══ Records for processing ══

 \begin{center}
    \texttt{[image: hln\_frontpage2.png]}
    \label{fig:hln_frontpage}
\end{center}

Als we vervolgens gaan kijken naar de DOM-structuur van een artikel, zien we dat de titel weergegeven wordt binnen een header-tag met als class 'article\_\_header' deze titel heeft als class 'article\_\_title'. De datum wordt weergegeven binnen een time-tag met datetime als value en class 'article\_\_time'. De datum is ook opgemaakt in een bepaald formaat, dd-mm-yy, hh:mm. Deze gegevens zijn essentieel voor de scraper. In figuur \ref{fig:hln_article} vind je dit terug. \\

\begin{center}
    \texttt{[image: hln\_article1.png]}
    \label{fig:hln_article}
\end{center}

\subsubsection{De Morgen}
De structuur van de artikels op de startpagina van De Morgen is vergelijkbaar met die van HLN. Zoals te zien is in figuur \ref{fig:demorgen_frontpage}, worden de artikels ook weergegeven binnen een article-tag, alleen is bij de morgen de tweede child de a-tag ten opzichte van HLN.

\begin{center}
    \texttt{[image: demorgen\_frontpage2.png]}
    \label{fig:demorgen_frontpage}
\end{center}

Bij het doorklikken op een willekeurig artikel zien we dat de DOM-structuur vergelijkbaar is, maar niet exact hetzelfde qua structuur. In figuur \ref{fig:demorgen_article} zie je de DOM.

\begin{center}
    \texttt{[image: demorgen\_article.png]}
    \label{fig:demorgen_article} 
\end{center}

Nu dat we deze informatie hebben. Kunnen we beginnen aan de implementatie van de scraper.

═══

▸ Exercise goal: Locate "Bij het doorklikken" in the data above. Then repeat, exactly, its line and each line after it through the last, adding nothing.

▸ Task output:
Bij het doorklikken op een willekeurig artikel zien we dat de DOM-structuur vergelijkbaar is, maar niet exact hetzelfde qua structuur. In figuur \ref{fig:demorgen_article} zie je de DOM.

\begin{center}
    \texttt{[image: demorgen\_article.png]}
    \label{fig:demorgen_article} 
\end{center}

Nu dat we deze informatie hebben. Kunnen we beginnen aan de implementatie van de scraper.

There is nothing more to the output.